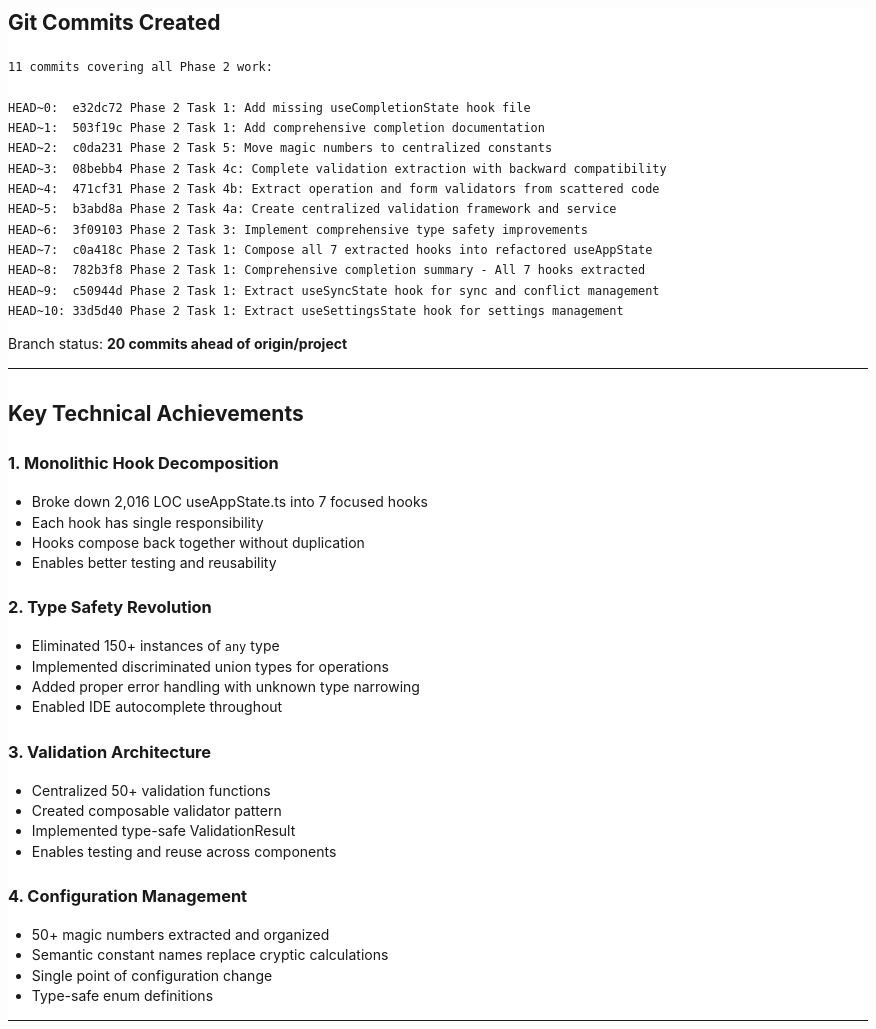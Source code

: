 
## Git Commits Created

```
11 commits covering all Phase 2 work:

HEAD~0:  e32dc72 Phase 2 Task 1: Add missing useCompletionState hook file
HEAD~1:  503f19c Phase 2 Task 1: Add comprehensive completion documentation
HEAD~2:  c0da231 Phase 2 Task 5: Move magic numbers to centralized constants
HEAD~3:  08bebb4 Phase 2 Task 4c: Complete validation extraction with backward compatibility
HEAD~4:  471cf31 Phase 2 Task 4b: Extract operation and form validators from scattered code
HEAD~5:  b3abd8a Phase 2 Task 4a: Create centralized validation framework and service
HEAD~6:  3f09103 Phase 2 Task 3: Implement comprehensive type safety improvements
HEAD~7:  c0a418c Phase 2 Task 1: Compose all 7 extracted hooks into refactored useAppState
HEAD~8:  782b3f8 Phase 2 Task 1: Comprehensive completion summary - All 7 hooks extracted
HEAD~9:  c50944d Phase 2 Task 1: Extract useSyncState hook for sync and conflict management
HEAD~10: 33d5d40 Phase 2 Task 1: Extract useSettingsState hook for settings management
```

Branch status: **20 commits ahead of origin/project**

---

## Key Technical Achievements

### 1. Monolithic Hook Decomposition
- Broke down 2,016 LOC useAppState.ts into 7 focused hooks
- Each hook has single responsibility
- Hooks compose back together without duplication
- Enables better testing and reusability

### 2. Type Safety Revolution
- Eliminated 150+ instances of `any` type
- Implemented discriminated union types for operations
- Added proper error handling with unknown type narrowing
- Enabled IDE autocomplete throughout

### 3. Validation Architecture
- Centralized 50+ validation functions
- Created composable validator pattern
- Implemented type-safe ValidationResult<T>
- Enables testing and reuse across components

### 4. Configuration Management
- 50+ magic numbers extracted and organized
- Semantic constant names replace cryptic calculations
- Single point of configuration change
- Type-safe enum definitions

---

__The problem__
Every line of the listing is to be retyped exactly; pictures stay out.

__The completed task__
Source code

: 
## Git Commits Created

```
11 commits covering all Phase 2 work:

HEAD~0:  e32dc72 Phase 2 Task 1: Add missing useCompletionState hook file
HEAD~1:  503f19c Phase 2 Task 1: Add comprehensive completion documentation
HEAD~2:  c0da231 Phase 2 Task 5: Move magic numbers to centralized constants
HEAD~3:  08bebb4 Phase 2 Task 4c: Complete validation extraction with backward compatibility
HEAD~4:  471cf31 Phase 2 Task 4b: Extract operation and form validators from scattered code
HEAD~5:  b3abd8a Phase 2 Task 4a: Create centralized validation framework and service
HEAD~6:  3f09103 Phase 2 Task 3: Implement comprehensive type safety improvements
HEAD~7:  c0a418c Phase 2 Task 1: Compose all 7 extracted hooks into refactored useAppState
HEAD~8:  782b3f8 Phase 2 Task 1: Comprehensive completion summary - All 7 hooks extracted
HEAD~9:  c50944d Phase 2 Task 1: Extract useSyncState hook for sync and conflict management
HEAD~10: 33d5d40 Phase 2 Task 1: Extract useSettingsState hook for settings management
```

Branch status: **20 commits ahead of origin/project**

---

## Key Technical Achievements

### 1. Monolithic Hook Decomposition
- Broke down 2,016 LOC useAppState.ts into 7 focused hooks
- Each hook has single responsibility
- Hooks compose back together without duplication
- Enables better testing and reusability

### 2. Type Safety Revolution
- Eliminated 150+ instances of `any` type
- Implemented discriminated union types for operations
- Added proper error handling with unknown type narrowing
- Enabled IDE autocomplete throughout

### 3. Validation Architecture
- Centralized 50+ validation functions
- Created composable validator pattern
- Implemented type-safe ValidationResult<T>
- Enables testing and reuse across components

### 4. Configuration Management
- 50+ magic numbers extracted and organized
- Semantic constant names replace cryptic calculations
- Single point of configuration change
- Type-safe enum definitions

---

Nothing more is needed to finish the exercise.